TT: What do you think is one of the biggest idols in the church today?
MD: Religious idolatry uses God for health, wealth, success, and the like. In this grotesque inversion of the gospel, God is used for our glory, as if not only are we supposed to worship ourselves, but God is also to be a worshiper of us. This kind of false gospel preaching is evident whenever Jesus is presented as the means by which an idolater can obtain his idol. Examples include Jesus being presented as the one who promises to make you rich, happy, healed, joyfully married, and parentally successful.
TT: What do you think will be the greatest crisis that will face the next generation of Christians?
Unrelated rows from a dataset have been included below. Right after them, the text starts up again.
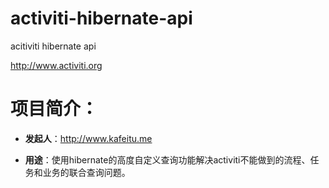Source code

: activiti-hibernate-api
======================

acitiviti hibernate api

http://www.activiti.org

项目简介：
======================

* **发起人**：http://www.kafeitu.me

* **用途**：使用hibernate的高度自定义查询功能解决activiti不能做到的流程、任务和业务的联合查询问题。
MD: The trouble always begins with the erosion of confidence in the inerrancy, authority, sufficiency, and cross-cultural timelessness of Scripture. Once that dam is breached, there is no way to determine where the ensuing flood of error will surge. Still, for many younger people who comprise the next generation of Christianity, the early indicators are that we will see an ongoing increase of support for sex outside of marriage in all forms (gay, straight, and bisexual) as an acceptable Christian practice, with the endorsement of pastors who put cool before Christ. In the name of “love” and “community,” there is a trend away from preaching and practicing personal repentance of one’s own sin while only addressing institutional sin of others. This is what happens when we think too little of Scripture and too much of our own reason, which Martin Luther rightly called the Devil’s whore.
TT: What do you think is one of the greatest sins of many pastors today?
MD: Sexual sin is epidemic. I recently turned forty, and when I was growing up, the internet was not yet in existence. Today, the number one consumers of online pornography are boys ages twelve to seventeen. Young men enter into ministry with pasts that are filled with perversion. Many do not put that sin to death but continue in secret, shameful sin as pastors.
TT: What encourages you most about what you see in many pastors today?
MD: I work largely with younger pastors and am encouraged by four things:
- There is a resurgence of interest in biblically saturated, Christ-exalting, gospel-centered, big-God theology.
- There is a commitment to moving into major urban cities that have been without a strong gospel presence for generations in order to begin to work upstream where culture is created with the mindset of a missionary.
- There is an explosion of interest in church planting.
- There is a clumping of pastors from different denominations into networks for the sake of accomplishing more fruitful ministry together that also helps to lessen unnecessary criticizing and unholy competition among churches.
MD: Currently, I am one year into a two-and-a-half-year series preaching verse by verse through the entire book of Luke, with sermons that last over an hour each. By God’s grace, in the past year we saw the church grow by about two thousand people and crest at eighteen thousand on Easter Sunday. On Easter alone, we baptized nearly seven hundred people at Qwest Field in what used to be one of the nation’s least churched cities by reaching mainly twenty-something singles, especially men, who are statistically the least likely to attend church. We are seeing significant conversion and life change. I feel like a kite in the hurricane of God’s grace.
TT: What do you most cherish about your wife as it relates to your ministry?
MD: Grace and I met at the age of seventeen before I was a Christian. She was a pastor’s daughter and my first Christian friend. I got saved reading the nice leather-bound Bible she gave me. Over twenty-two years later, I find myself more intrigued by, in love with, and satisfied by her than ever. Grace helps me, but she does not enable me. In recent years she has made taking care of her husband and five children her ministry priority, and that has been a priceless blessing.